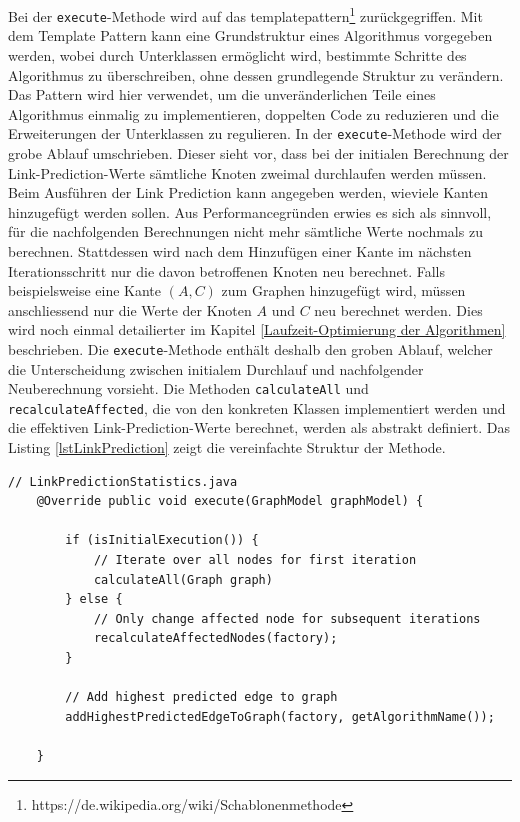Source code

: Bei der \texttt{execute}-Methode wird auf das \acs{templatepattern}\footnote{https://de.wikipedia.org/wiki/Schablonenmethode} zurückgegriffen. Mit dem Template Pattern kann eine Grundstruktur eines Algorithmus vorgegeben werden, wobei durch Unterklassen ermöglicht wird, bestimmte Schritte des Algorithmus zu überschreiben, ohne dessen grundlegende Struktur zu verändern.
Das Pattern wird hier verwendet, um die unveränderlichen Teile eines Algorithmus einmalig zu implementieren, doppelten Code zu reduzieren und die Erweiterungen der Unterklassen zu regulieren.
In der \texttt{execute}-Methode wird der grobe Ablauf umschrieben.
Dieser sieht vor, dass bei der initialen Berechnung der Link-Prediction-Werte sämtliche Knoten zweimal durchlaufen werden müssen.
Beim Ausführen der Link Prediction kann angegeben werden, wieviele Kanten hinzugefügt werden sollen.
Aus Performancegründen erwies es sich als sinnvoll, für die nachfolgenden Berechnungen nicht mehr sämtliche Werte nochmals zu berechnen.
Stattdessen wird nach dem Hinzufügen einer Kante im nächsten Iterationsschritt nur die davon betroffenen Knoten neu berechnet.
Falls beispielsweise eine Kante $(A, C)$ zum Graphen hinzugefügt wird, müssen anschliessend nur die Werte der Knoten $A$ und $C$ neu berechnet werden.
Dies wird noch einmal detailierter im Kapitel \ref{Laufzeit-Optimierung der Algorithmen} beschrieben.
Die \texttt{execute}-Methode enthält deshalb den groben Ablauf, welcher die Unterscheidung zwischen initialem Durchlauf und nachfolgender Neuberechnung vorsieht.
Die Methoden \texttt{calculateAll} und \texttt{recalculateAffected}, die von den konkreten Klassen implementiert werden und die effektiven Link-Prediction-Werte berechnet, werden als abstrakt definiert.
Das Listing \ref{lstLinkPrediction} zeigt die vereinfachte Struktur der Methode.

\begin{lstlisting}[caption={Link prediction implementation},label=lstLinkPrediction]
    // LinkPredictionStatistics.java
    @Override public void execute(GraphModel graphModel) {

        if (isInitialExecution()) {
            // Iterate over all nodes for first iteration
            calculateAll(Graph graph)
        } else {
            // Only change affected node for subsequent iterations
            recalculateAffectedNodes(factory);
        }

        // Add highest predicted edge to graph
        addHighestPredictedEdgeToGraph(factory, getAlgorithmName());

    }
\end{lstlisting}

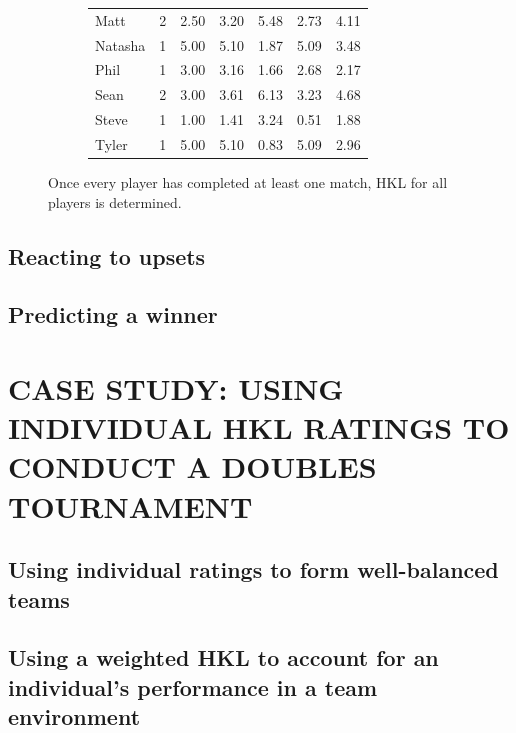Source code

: \documentclass[letterpaper, 10 pt, conference]{ieeeconf}  %
\begin{document}
\begin{figure}[hb]
\begin{subfigure}[h]{0.4\textwidth}
\begin{tabular}{lccc|ccc}
                        Matt	& 2	& 2.50  & 3.20 & 5.48 & 2.73 & 4.11 \\
                        Natasha	& 1	& 5.00  & 5.10 & 1.87 & 5.09 & 3.48 \\
                        Phil	& 1	& 3.00	& 3.16 & 1.66 & 2.68 & 2.17 \\
                        Sean	& 2	& 3.00	& 3.61 & 6.13 & 3.23 & 4.68 \\
                        Steve	& 1	& 1.00 	& 1.41 & 3.24 & 0.51 & 1.88 \\
                        Tyler	& 1	& 5.00  & 5.10 & 0.83 & 5.09 & 2.96 \\
                        \bottomrule
                \end{tabular}
        \end{subfigure}
        \caption{Once every player has completed at least one match, HKL for all 
                 players is determined.}
\end{figure}

\subsection{Reacting to upsets}

\subsection{Predicting a winner}

\section{CASE STUDY: USING INDIVIDUAL HKL RATINGS TO CONDUCT A DOUBLES TOURNAMENT}

\subsection{Using individual ratings to form well-balanced teams}
\subsection{Using a weighted HKL to account for an individual's performance in a team environment} 
\end{document}
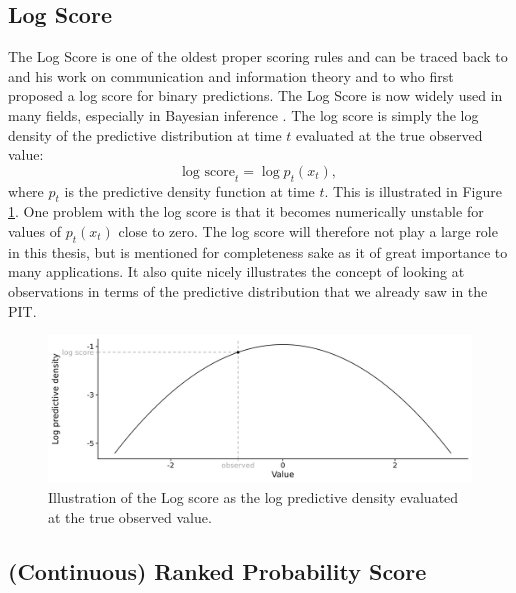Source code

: \documentclass[
]{book}
\begin{document}
\hypertarget{log-score}{%
\subsection{Log Score}\label{log-score}}

The Log Score is one of the oldest proper scoring rules and can be traced back to \citet{shannonMathematicalTheoryCommunication1948} and his work on communication and information theory and to \citet{goodRationalDecisions1952} who first proposed a log score for binary predictions. The Log Score is now widely used in many fields, especially in Bayesian inference \citep{gelmanUnderstandingPredictiveInformation2014}. The log score is simply the log density of the predictive distribution at time \(t\) evaluated at the true observed value:
\[ \text{log score}_t = \log p_t(x_t),\]
where \(p_t\) is the predictive density function at time \(t\). This is illustrated in Figure \ref{fig:log-score}. One problem with the log score is that it becomes numerically unstable for values of \(p_t(x_t)\) close to zero. The log score will therefore not play a large role in this thesis, but is mentioned for completeness sake as it of great importance to many applications. It also quite nicely illustrates the concept of looking at observations in terms of the predictive distribution that we already saw in the PIT.

\begin{figure}

{\centering \includegraphics[width=1\linewidth]{../visualisation/chapter-3-evaluation/log-score-example} 

}

\caption{Illustration of the Log score as the log predictive density evaluated at the true observed value.}\label{fig:log-score}
\end{figure}

\hypertarget{continuous-ranked-probability-score}{%
\subsection{(Continuous) Ranked Probability Score}\label{continuous-ranked-probability-score}}
\end{document}
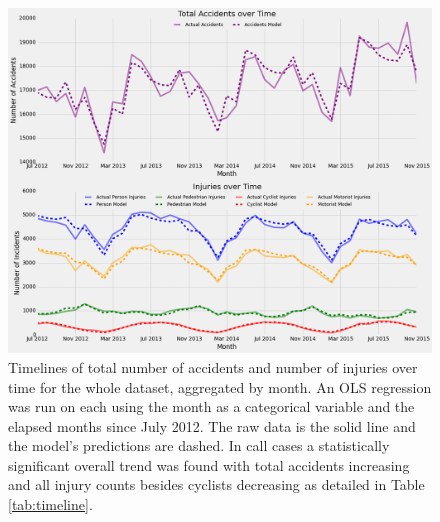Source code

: \documentclass[10pt,journal,compsoc]{IEEEtran}
\begin{document}
\begin{figure}[h]
	\centering
	\includegraphics[width=\textwidth]{fig1.png}
	\caption{Timelines of total number of accidents and number of injuries over time for the whole dataset, aggregated by month.  An OLS regression was run on each using the month as a categorical variable and the elapsed months since July 2012.  The raw data is the solid line and the model's predictions are dashed.  In call cases a statistically significant overall trend was found with total accidents increasing and all injury counts besides cyclists decreasing as detailed in Table \ref{tab:timeline}.}\label{fig:timeline}
\end{figure}
\end{document}
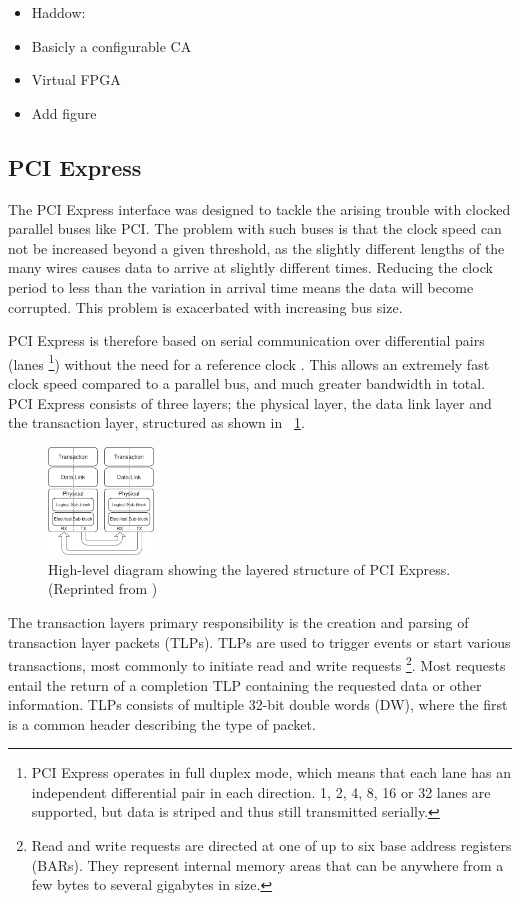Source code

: \begin{itemize}
    \item Haddow: \cite{haddow2000sblock}
    \item Basicly a configurable CA
    \item Virtual FPGA
    \item Add figure
\end{itemize}

\subsection{PCI Express}

The PCI Express interface was designed to tackle the arising trouble with clocked parallel buses like PCI.
The problem with such buses is that the clock speed can not be increased beyond a given threshold, as the slightly different lengths of the many wires causes data to arrive at slightly different times.
Reducing the clock period to less than the variation in arrival time means the data will become corrupted.
This problem is exacerbated with increasing bus size.

PCI Express is therefore based on serial communication over differential pairs (lanes \footnote{
        PCI Express operates in full duplex mode, which means that each lane has an independent differential pair in each direction.
        1, 2, 4, 8, 16 or 32 lanes are supported, but data is striped and thus still transmitted serially.
    }) without the need for a reference clock \cite{pcie}.
This allows an extremely fast clock speed compared to a parallel bus, and much greater bandwidth in total.
PCI Express consists of three layers; the physical layer, the data link layer and the transaction layer, structured as shown in \figurename~\ref{fig:pcie}.

\begin{figure}[!ht]
    \centering
    \includegraphics[width=0.25\textwidth]{figures/pcie}
    \caption{High-level diagram showing the layered structure of PCI Express. (Reprinted from \cite{pcie})}
    \label{fig:pcie}
\end{figure}

The transaction layers primary responsibility is the creation and parsing of transaction layer packets (TLPs).
TLPs are used to trigger events or start various transactions, most commonly to initiate read and write requests \footnote{
        Read and write requests are directed at one of up to six base address registers (BARs).
        They represent internal memory areas that can be anywhere from a few bytes to several gigabytes in size.
    }.
Most requests entail the return of a completion TLP containing the requested data or other information.
TLPs consists of multiple 32-bit double words (DW), where the first is a common header describing the type of packet.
####
What is required.
Leave the pictures out and write out every entry exactly as given.

Exercise answer.
Source code

: Bei der \texttt{execute}-Methode wird auf das \acs{templatepattern}\footnote{https://de.wikipedia.org/wiki/Schablonenmethode} zurückgegriffen. Mit dem Template Pattern kann eine Grundstruktur eines Algorithmus vorgegeben werden, wobei durch Unterklassen ermöglicht wird, bestimmte Schritte des Algorithmus zu überschreiben, ohne dessen grundlegende Struktur zu verändern.
Das Pattern wird hier verwendet, um die unveränderlichen Teile eines Algorithmus einmalig zu implementieren, doppelten Code zu reduzieren und die Erweiterungen der Unterklassen zu regulieren.
In der \texttt{execute}-Methode wird der grobe Ablauf umschrieben.
Dieser sieht vor, dass bei der initialen Berechnung der Link-Prediction-Werte sämtliche Knoten zweimal durchlaufen werden müssen.
Beim Ausführen der Link Prediction kann angegeben werden, wieviele Kanten hinzugefügt werden sollen.
Aus Performancegründen erwies es sich als sinnvoll, für die nachfolgenden Berechnungen nicht mehr sämtliche Werte nochmals zu berechnen.
Stattdessen wird nach dem Hinzufügen einer Kante im nächsten Iterationsschritt nur die davon betroffenen Knoten neu berechnet.
Falls beispielsweise eine Kante $(A, C)$ zum Graphen hinzugefügt wird, müssen anschliessend nur die Werte der Knoten $A$ und $C$ neu berechnet werden.
Dies wird noch einmal detailierter im Kapitel \ref{Laufzeit-Optimierung der Algorithmen} beschrieben.
Die \texttt{execute}-Methode enthält deshalb den groben Ablauf, welcher die Unterscheidung zwischen initialem Durchlauf und nachfolgender Neuberechnung vorsieht.
Die Methoden \texttt{calculateAll} und \texttt{recalculateAffected}, die von den konkreten Klassen implementiert werden und die effektiven Link-Prediction-Werte berechnet, werden als abstrakt definiert.
Das Listing \ref{lstLinkPrediction} zeigt die vereinfachte Struktur der Methode.

\begin{lstlisting}[caption={Link prediction implementation},label=lstLinkPrediction]
    // LinkPredictionStatistics.java
    @Override public void execute(GraphModel graphModel) {

        if (isInitialExecution()) {
            // Iterate over all nodes for first iteration
            calculateAll(Graph graph)
        } else {
            // Only change affected node for subsequent iterations
            recalculateAffectedNodes(factory);
        }

        // Add highest predicted edge to graph
        addHighestPredictedEdgeToGraph(factory, getAlgorithmName());

    }
\end{lstlisting}

Source code

: \documentclass[letterpaper, 10 pt, conference]{ieeeconf}  %
\begin{document}
\begin{figure}[hb]
\begin{subfigure}[h]{0.4\textwidth}
\begin{tabular}{lccc|ccc}
                        Matt	& 2	& 2.50  & 3.20 & 5.48 & 2.73 & 4.11 \\
                        Natasha	& 1	& 5.00  & 5.10 & 1.87 & 5.09 & 3.48 \\
                        Phil	& 1	& 3.00	& 3.16 & 1.66 & 2.68 & 2.17 \\
                        Sean	& 2	& 3.00	& 3.61 & 6.13 & 3.23 & 4.68 \\
                        Steve	& 1	& 1.00 	& 1.41 & 3.24 & 0.51 & 1.88 \\
                        Tyler	& 1	& 5.00  & 5.10 & 0.83 & 5.09 & 2.96 \\
                        \bottomrule
                \end{tabular}
        \end{subfigure}
        \caption{Once every player has completed at least one match, HKL for all 
                 players is determined.}
\end{figure}

\subsection{Reacting to upsets}

\subsection{Predicting a winner}

\section{CASE STUDY: USING INDIVIDUAL HKL RATINGS TO CONDUCT A DOUBLES TOURNAMENT}

\subsection{Using individual ratings to form well-balanced teams}
\subsection{Using a weighted HKL to account for an individual's performance in a team environment} 
\end{document}
Source code

: \documentclass[
]{book}
\begin{document}
\hypertarget{log-score}{%
\subsection{Log Score}\label{log-score}}

The Log Score is one of the oldest proper scoring rules and can be traced back to \citet{shannonMathematicalTheoryCommunication1948} and his work on communication and information theory and to \citet{goodRationalDecisions1952} who first proposed a log score for binary predictions. The Log Score is now widely used in many fields, especially in Bayesian inference \citep{gelmanUnderstandingPredictiveInformation2014}. The log score is simply the log density of the predictive distribution at time \(t\) evaluated at the true observed value:
\[ \text{log score}_t = \log p_t(x_t),\]
where \(p_t\) is the predictive density function at time \(t\). This is illustrated in Figure \ref{fig:log-score}. One problem with the log score is that it becomes numerically unstable for values of \(p_t(x_t)\) close to zero. The log score will therefore not play a large role in this thesis, but is mentioned for completeness sake as it of great importance to many applications. It also quite nicely illustrates the concept of looking at observations in terms of the predictive distribution that we already saw in the PIT.

\begin{figure}

{\centering \includegraphics[width=1\linewidth]{../visualisation/chapter-3-evaluation/log-score-example} 

}

\caption{Illustration of the Log score as the log predictive density evaluated at the true observed value.}\label{fig:log-score}
\end{figure}

\hypertarget{continuous-ranked-probability-score}{%
\subsection{(Continuous) Ranked Probability Score}\label{continuous-ranked-probability-score}}
\end{document}
Source code

: \documentclass[10pt,journal,compsoc]{IEEEtran}
\begin{document}
\begin{figure}[h]
	\centering
	\includegraphics[width=\textwidth]{fig1.png}
	\caption{Timelines of total number of accidents and number of injuries over time for the whole dataset, aggregated by month.  An OLS regression was run on each using the month as a categorical variable and the elapsed months since July 2012.  The raw data is the solid line and the model's predictions are dashed.  In call cases a statistically significant overall trend was found with total accidents increasing and all injury counts besides cyclists decreasing as detailed in Table \ref{tab:timeline}.}\label{fig:timeline}
\end{figure}
\end{document}
Source code

: \begin{itemize}
    \item Haddow: \cite{haddow2000sblock}
    \item Basicly a configurable CA
    \item Virtual FPGA
    \item Add figure
\end{itemize}

\subsection{PCI Express}

The PCI Express interface was designed to tackle the arising trouble with clocked parallel buses like PCI.
The problem with such buses is that the clock speed can not be increased beyond a given threshold, as the slightly different lengths of the many wires causes data to arrive at slightly different times.
Reducing the clock period to less than the variation in arrival time means the data will become corrupted.
This problem is exacerbated with increasing bus size.

PCI Express is therefore based on serial communication over differential pairs (lanes \footnote{
        PCI Express operates in full duplex mode, which means that each lane has an independent differential pair in each direction.
        1, 2, 4, 8, 16 or 32 lanes are supported, but data is striped and thus still transmitted serially.
    }) without the need for a reference clock \cite{pcie}.
This allows an extremely fast clock speed compared to a parallel bus, and much greater bandwidth in total.
PCI Express consists of three layers; the physical layer, the data link layer and the transaction layer, structured as shown in \figurename~\ref{fig:pcie}.

\begin{figure}[!ht]
    \centering
    \includegraphics[width=0.25\textwidth]{figures/pcie}
    \caption{High-level diagram showing the layered structure of PCI Express. (Reprinted from \cite{pcie})}
    \label{fig:pcie}
\end{figure}

The transaction layers primary responsibility is the creation and parsing of transaction layer packets (TLPs).
TLPs are used to trigger events or start various transactions, most commonly to initiate read and write requests \footnote{
        Read and write requests are directed at one of up to six base address registers (BARs).
        They represent internal memory areas that can be anywhere from a few bytes to several gigabytes in size.
    }.
Most requests entail the return of a completion TLP containing the requested data or other information.
TLPs consists of multiple 32-bit double words (DW), where the first is a common header describing the type of packet.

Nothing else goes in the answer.